'Snow White and the Huntsman' Is a Tale Overtold

If ever there were a perfect example of pure, fresh, classical simplicity unnecessarily trodden under with complications, it is Snow White and the Huntsman.

Had it trusted the native charm of its cast and the sensory seduction of its often-astonishing images to humbly, naively retell its story, this Snow White might have been something special. Instead, it's defined by an overall bagginess that betrays a lack of any abiding authorial pattern. Commercial director Rupert Sanders is credited with his first feature here, but producer Joe Roth is the name above the title, and the rampant, pricey production design is given such star treatment it's almost awkward when the actors butt in.

Things start off at a fleet pace, as opening exposition tells of the immaculate royal birth of Snow White, her mother's death, and the seduction of her father and conquest of his kingdom by mantis-like adventuress Queen Ravenna (Charlize Theron), who marries her way to the throne, then drives the king's threateningly fair daughter, grown-into Kristen Stewart, into exile. An unruly subject, Huntsman Eric (Thor's Chris Hemsworth), is sent into the Dark Forest to finish Snow off, while Prince William (Sam Claflin), who remembers the princess from her girlhood, likewise sets on her trail. Both are duly ensorcelled by Snow's charms, along with seven digitally dwarfed character actors (Toby Jones? Bob Hoskins? Ray Winstone?), whose appearances are basically a distracting game of “Oh, that's who that is!”

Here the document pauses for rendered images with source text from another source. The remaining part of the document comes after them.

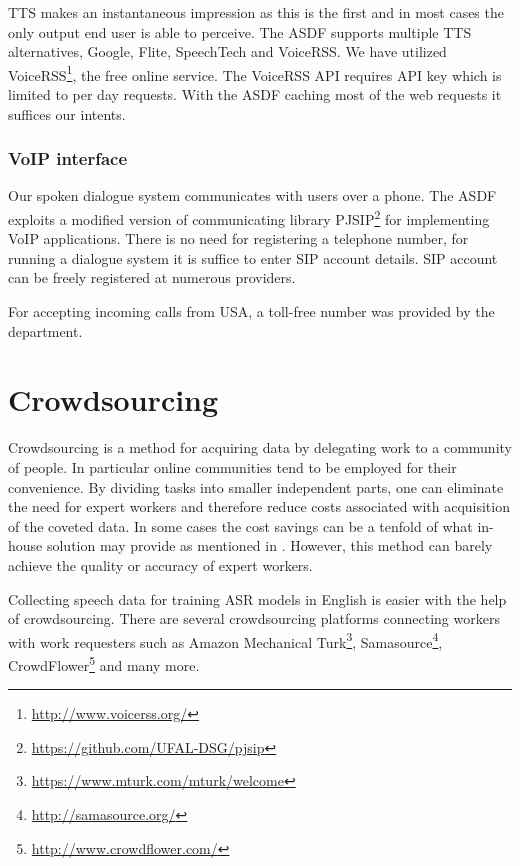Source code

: \acf{TTS} makes an instantaneous impression as this is the first and in most cases the only output end user is able to perceive. %
The \ac{ASDF} 
supports multiple \ac{TTS} alternatives, Google, Flite, SpeechTech and VoiceRSS.
We have utilized VoiceRSS\footnote{\url{http://www.voicerss.org/}}, the free online service.
The VoiceRSS \ac{API} requires \ac{API} key which is limited to per day requests.
With the \ac{ASDF} 
caching most of the web requests it suffices our intents.

\subsubsection{VoIP interface}

Our spoken dialogue system communicates with users over a phone.
The \ac{ASDF} 
exploits a modified version of communicating library PJSIP\footnote{\url{https://github.com/UFAL-DSG/pjsip}} for implementing VoIP applications.
There is no need for registering a telephone number, for running a dialogue system it is suffice to enter \ac{SIP} account details.
\ac{SIP} account can be freely registered at numerous providers.

For accepting incoming calls from USA, a toll-free number was provided by the department.

\section{Crowdsourcing}

Crowdsourcing is a method for acquiring data by delegating work to a community of people.
In particular online communities tend to be employed for their convenience.
By dividing tasks into smaller independent parts, one can eliminate the need for expert workers and therefore reduce costs associated with acquisition of the coveted data.
In some cases the cost savings can be a tenfold of what in-house solution may provide as mentioned in \cite{mturk}. %
However, this method can barely achieve the quality or accuracy of expert workers.

Collecting speech data for training \ac{ASR} models in English is easier with the help of crowdsourcing.
There are several crowdsourcing platforms connecting workers with work requesters such as
Amazon Mechanical Turk\footnote{\url{https://www.mturk.com/mturk/welcome}},
Samasource\footnote{\url{http://samasource.org/}},
CrowdFlower\footnote{\url{http://www.crowdflower.com/}}
and many more.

This last spring's competing Snow White film, Tarsem Singh's Mirror, Mirror, played the Grimm Brothers as camp, turning the evil queen, played by Julia Roberts, into a stock-comic character: The vain, aging diva, dictator of a royal court that was a tacky mishmash of opulent styles. Snow White and the Huntsman is a far graver treatment of the material. Theron's evil queen is an apparent relation of Countess Elizabeth Báthory, the Hungarian noblewoman who, according to legend, bathed in the blood of virgin girls to retain her youth. The setting is a palpably lived-in late-medieval universe of scrofulous peasantry and pervasive under-the-fingernails murk and mire, where everything onscreen has a conceivable use and looks used. The same detail applies to the fantasy aspects of Snow's world: The Dark Forest, a writhing tangle veined with bare-limbed branches, is alive with all things that slither and skitter, while a dulcet, flower-carpeted Eden called the Sanctuary is as vividly imagined.

Around the same age that they're usually hearing fairy tales for the first time, children have a tendency to compulsively ask “Why?” questions: Why wasn't Sleeping Beauty warned about the spindles? Why does the woodcutter let Hansel and Gretel's stepmother push him around? The script for Snow White seems to anticipate this sort of grilling and provides answers in spades.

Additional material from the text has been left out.